Integrated Data Capture and eSource Enablement
Accurate, high-quality data is essential for regulatory review. Manual data entry using disconnected systems creates significant burdens on research and clinical staff. Manual entry also can lead to transcription errors, data queries, and protocol deviations or other data quality concerns.
Automating data capture directly from electronic health records (eSource) can populate case report forms and reduce data entry burden for sites while improving data completeness, accuracy and traceability. This approach strengthens protocol compliance and can support faster database lock, which is increasingly important for timely submissions.
Tip #5
Use an eSource solution that captures data directly from clinical systems to reduce manual errors and streamline data collection. This improves data quality and compliance, eases burden on research sites, and helps sponsors meet stringent regulatory data quality expectations.
Leveraging Technology, Clinical Workflow and More Pragmatic Trial Design to Achieve Accrual of a Representative U.S. Population
Recent regulatory decisions underscore the importance of enrolling a representative U.S. population, with incentives now aligning across the drug development and clinical care landscape to support this goal. Ensuring all U.S. cancer patients, regardless of location, have access to innovative treatments through clinical trials is critical. Bringing trials back to the U.S., spanning urban and rural healthcare systems, demands a proactive and comprehensive approach to strengthening our research infrastructure.

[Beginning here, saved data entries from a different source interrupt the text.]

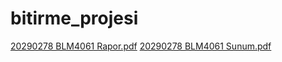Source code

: # bitirme_projesi

[20290278 BLM4061 Rapor.pdf](https://github.com/tugba0278/graduation_project_flutter/blob/main/pdf/20290278%20BLM4061%20Rapor.pdf)
[20290278 BLM4061 Sunum.pdf](https://github.com/tugba0278/graduation_project_flutter/blob/main/pdf/20290278%20BLM4061%20Sunum.pdf)



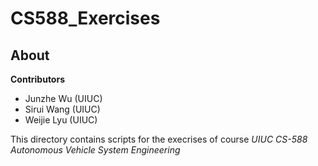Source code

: # CS588_Exercises


## About

**Contributors**

* Junzhe Wu (UIUC)
* Sirui Wang (UIUC)
* Weijie Lyu (UIUC)

This directory contains scripts for the execrises of course *UIUC CS-588 Autonomous Vehicle System Engineering*
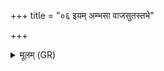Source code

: +++
title = "०६ इयम् अम्भसा वाजसुतस्तभे"

+++
<details><summary>मूलम् (GR)</summary>

इयम् अम्भसा वाजसुतस्तभे गौर्  
यस्याम् इन्द्रो वरुणस् तित्विषाते ।  
नृम्णम् अनृम्णं सचत इयम् आगन्  
धीरः पशुर् वीर्यम् आ विवेश ॥
</details>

Technology and clinical systems can reduce burdens on patients, healthcare providers, and research staff. From pragmatic protocol design and optimal site selection to proactive screening, timely trial presentation, and eSource data capture, every aspect of the research paradigm must be optimized. While various vendors may address individual challenges, a seamless end-to-end platform offers the best path to meaningful improvements for patients, healthcare systems, and sponsors alike.
Paradigm Health delivers an AI-powered, end-to-end platform deployed across a nationwide network of healthcare providers covering both urban and rural areas. We partner with clinical sites to optimize their trial portfolios for their patient populations, accelerate recruitment through AI-enhanced clinical trial matching, and reduce data entry burden with eSource capabilities that ensure high-quality data.
Commercial sponsors collaborate with Paradigm Health in several ways. Paradigm Health supports expanding access to high-quality clinical trial sites across the U.S. Its data-driven site selection, AI-enhanced proactive screening, and eSource capabilities have been utilized by pharmaceutical and biotech companies in both early and late-phase programs. Additionally, Paradigm Health has partnered with sponsors to optimize clinical trial designs, making them more reflective of routine clinical care, reducing patient burden, and enhancing the generalizability of study results.
Paradigm Health is committed to expanding trial access to every patient, everywhere. Whether by increasing efficiency at existing academic sites or expanding research in community and rural settings, Paradigm Health enables a technology-supported network of research-ready U.S. sites to reach a broad, representative patient population.